Through “bedtime stories” written by other LLMs, Phi-3 gained knowledge.
Microsoft introduced the first of three compact versions it intends to deliver, the Phi-3 Mini, the company’s latest lightweight AI model.
Comparatively speaking to large language models such as GPT-4, Phi-3 Mini has a smaller training set and measures 3.8 billion parameters. Hugging Face, Ollama, and Azure are currently selling it. Microsoft intends to make available Phi-3 Medium (14B parameters) and Phi-3 Small (7B parameters). A model’s parameter count is the number of complex instructions it can comprehend.

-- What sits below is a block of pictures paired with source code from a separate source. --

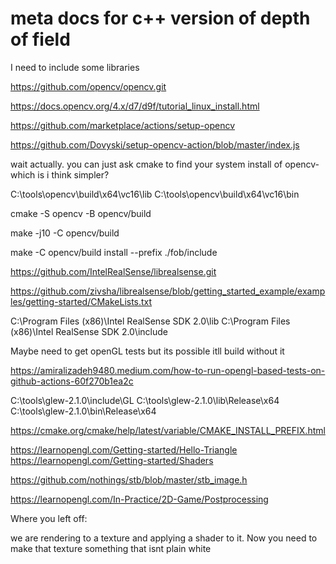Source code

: # meta docs for c++ version of depth of field

I need to include some libraries

https://github.com/opencv/opencv.git

https://docs.opencv.org/4.x/d7/d9f/tutorial_linux_install.html

https://github.com/marketplace/actions/setup-opencv

https://github.com/Dovyski/setup-opencv-action/blob/master/index.js

wait actually. you can just ask cmake to find your system install of opencv-which is i think simpler?

C:\tools\opencv\build\x64\vc16\lib
C:\tools\opencv\build\x64\vc16\bin

cmake -S opencv -B opencv/build

make -j10 -C opencv/build

make -C opencv/build install --prefix ./fob/include

https://github.com/IntelRealSense/librealsense.git


https://github.com/zivsha/librealsense/blob/getting_started_example/examples/getting-started/CMakeLists.txt


C:\Program Files (x86)\Intel RealSense SDK 2.0\lib
C:\Program Files (x86)\Intel RealSense SDK 2.0\include



Maybe need to get openGL tests but its possible itll build without it

https://amiralizadeh9480.medium.com/how-to-run-opengl-based-tests-on-github-actions-60f270b1ea2c


C:\tools\glew-2.1.0\include\GL
C:\tools\glew-2.1.0\lib\Release\x64
C:\tools\glew-2.1.0\bin\Release\x64


https://cmake.org/cmake/help/latest/variable/CMAKE_INSTALL_PREFIX.html


https://learnopengl.com/Getting-started/Hello-Triangle
https://learnopengl.com/Getting-started/Shaders

https://github.com/nothings/stb/blob/master/stb_image.h



https://learnopengl.com/In-Practice/2D-Game/Postprocessing


Where you left off: 

we are rendering to a texture and applying a shader to it. Now you need to make that texture something that isnt plain white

In December, the business unveiled Phi-2, which outperformed larger models, notably Llama 2. According to Microsoft, Phi-3 outperforms the previous iteration and can yield results that are comparable to those of a model ten times larger.
Phi-3 Mini is just as powerful as LLMs like GPT-3.5, but in a smaller size factor, according to Eric Boyd, executive vice chairman of Microsoft Azure Intelligence Framework, who spoke with The Verge.
Smaller AI models operate more affordably and deliver superior performance on mobile devices such as laptops and phones than their larger versions. Earlier in the year, The Information revealed that Microsoft was assembling a team dedicated to creating AI models that are more lightweight. In addition to Phi, the business has developed a math-focused model called Orca-Math.
Rivals of Microsoft also have tiny artificial intelligence models; most of these focus on more straightforward tasks like helping with coding or summarizing documents. Gemma 2B and 7B from Google are useful for language-related tasks and basic chatbots. Claude 3 Haiku from Anthropic can swiftly explain complex research papers with graphs, while Llama 3 8B, which Meta recently released, can be used for specific chatbots and coding help.
According to Boyd, developers used a “curriculum” to train Phi-3. Their inspiration came from the way kids picked up knowledge from bedtime stories, simpler-word novels, and language structures that addressed more complex subjects.
Boyd explains, “We selected an array of over three thousand terms and hired an LLM to produce ‘children’s books’ to teach Phi because there aren’t enough children’s books out there.”
He continued saying that Phi-3 only built on what earlier iterations had discovered. Phi-3 is superior at both coding and reasoning, whereas Phi–1 concentrates on programming, and Phi-2 starts to learn to reason. A GPT-4 or equivalent LLM can outperform the Phi-3 series of algorithms in terms of breadth, even if the former can learn more general information than the latter. An LLM developed on the whole internet will yield very different answers than smaller versions like Phi-3.
According to Boyd, businesses frequently discover that smaller models, such as Phi-3, perform better for their applications because many companies already have very modest internal data sets. Furthermore, these models are frequently significantly more economical because they require less processing power.